Problem details:
Print the records below exactly, leaving out nothing.
+===+
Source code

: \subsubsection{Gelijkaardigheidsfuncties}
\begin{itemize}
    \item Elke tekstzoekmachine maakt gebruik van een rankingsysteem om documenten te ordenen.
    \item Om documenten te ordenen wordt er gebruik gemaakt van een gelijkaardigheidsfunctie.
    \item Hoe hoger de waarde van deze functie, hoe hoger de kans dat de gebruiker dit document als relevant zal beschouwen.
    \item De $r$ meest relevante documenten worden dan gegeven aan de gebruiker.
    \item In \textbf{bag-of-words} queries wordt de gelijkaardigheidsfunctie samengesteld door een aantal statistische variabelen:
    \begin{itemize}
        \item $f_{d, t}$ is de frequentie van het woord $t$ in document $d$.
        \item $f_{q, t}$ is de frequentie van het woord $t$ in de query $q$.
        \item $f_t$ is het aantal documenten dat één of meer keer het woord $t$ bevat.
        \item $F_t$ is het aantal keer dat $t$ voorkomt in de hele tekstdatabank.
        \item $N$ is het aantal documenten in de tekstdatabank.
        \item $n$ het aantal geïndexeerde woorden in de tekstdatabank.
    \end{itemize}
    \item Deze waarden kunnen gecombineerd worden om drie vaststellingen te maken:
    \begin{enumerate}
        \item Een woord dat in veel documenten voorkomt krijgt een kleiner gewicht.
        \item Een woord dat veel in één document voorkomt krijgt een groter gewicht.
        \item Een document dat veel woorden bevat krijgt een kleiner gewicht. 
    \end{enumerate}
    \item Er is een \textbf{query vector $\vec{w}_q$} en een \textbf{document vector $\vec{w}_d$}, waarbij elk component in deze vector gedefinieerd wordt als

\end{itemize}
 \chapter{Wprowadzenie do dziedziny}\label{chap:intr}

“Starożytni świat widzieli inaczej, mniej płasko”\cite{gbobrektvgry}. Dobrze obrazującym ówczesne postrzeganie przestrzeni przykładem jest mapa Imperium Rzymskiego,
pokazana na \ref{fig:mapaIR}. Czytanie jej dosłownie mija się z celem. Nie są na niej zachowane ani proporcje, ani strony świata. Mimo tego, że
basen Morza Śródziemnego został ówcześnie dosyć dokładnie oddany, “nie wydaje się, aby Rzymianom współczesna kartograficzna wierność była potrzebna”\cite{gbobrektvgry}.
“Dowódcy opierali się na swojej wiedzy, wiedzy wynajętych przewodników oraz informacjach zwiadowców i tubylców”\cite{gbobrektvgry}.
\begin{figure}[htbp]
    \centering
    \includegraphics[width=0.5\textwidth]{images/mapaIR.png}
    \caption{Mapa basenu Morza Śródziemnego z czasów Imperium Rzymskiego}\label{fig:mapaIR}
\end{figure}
+===+
Output below:
Source code

: \subsubsection{Gelijkaardigheidsfuncties}
\begin{itemize}
    \item Elke tekstzoekmachine maakt gebruik van een rankingsysteem om documenten te ordenen.
    \item Om documenten te ordenen wordt er gebruik gemaakt van een gelijkaardigheidsfunctie.
    \item Hoe hoger de waarde van deze functie, hoe hoger de kans dat de gebruiker dit document als relevant zal beschouwen.
    \item De $r$ meest relevante documenten worden dan gegeven aan de gebruiker.
    \item In \textbf{bag-of-words} queries wordt de gelijkaardigheidsfunctie samengesteld door een aantal statistische variabelen:
    \begin{itemize}
        \item $f_{d, t}$ is de frequentie van het woord $t$ in document $d$.
        \item $f_{q, t}$ is de frequentie van het woord $t$ in de query $q$.
        \item $f_t$ is het aantal documenten dat één of meer keer het woord $t$ bevat.
        \item $F_t$ is het aantal keer dat $t$ voorkomt in de hele tekstdatabank.
        \item $N$ is het aantal documenten in de tekstdatabank.
        \item $n$ het aantal geïndexeerde woorden in de tekstdatabank.
    \end{itemize}
    \item Deze waarden kunnen gecombineerd worden om drie vaststellingen te maken:
    \begin{enumerate}
        \item Een woord dat in veel documenten voorkomt krijgt een kleiner gewicht.
        \item Een woord dat veel in één document voorkomt krijgt een groter gewicht.
        \item Een document dat veel woorden bevat krijgt een kleiner gewicht. 
    \end{enumerate}
    \item Er is een \textbf{query vector $\vec{w}_q$} en een \textbf{document vector $\vec{w}_d$}, waarbij elk component in deze vector gedefinieerd wordt als

\end{itemize}
 \chapter{Wprowadzenie do dziedziny}\label{chap:intr}

“Starożytni świat widzieli inaczej, mniej płasko”\cite{gbobrektvgry}. Dobrze obrazującym ówczesne postrzeganie przestrzeni przykładem jest mapa Imperium Rzymskiego,
pokazana na \ref{fig:mapaIR}. Czytanie jej dosłownie mija się z celem. Nie są na niej zachowane ani proporcje, ani strony świata. Mimo tego, że
basen Morza Śródziemnego został ówcześnie dosyć dokładnie oddany, “nie wydaje się, aby Rzymianom współczesna kartograficzna wierność była potrzebna”\cite{gbobrektvgry}.
“Dowódcy opierali się na swojej wiedzy, wiedzy wynajętych przewodników oraz informacjach zwiadowców i tubylców”\cite{gbobrektvgry}.
\begin{figure}[htbp]
    \centering
    \includegraphics[width=0.5\textwidth]{images/mapaIR.png}
    \caption{Mapa basenu Morza Śródziemnego z czasów Imperium Rzymskiego}\label{fig:mapaIR}
\end{figure}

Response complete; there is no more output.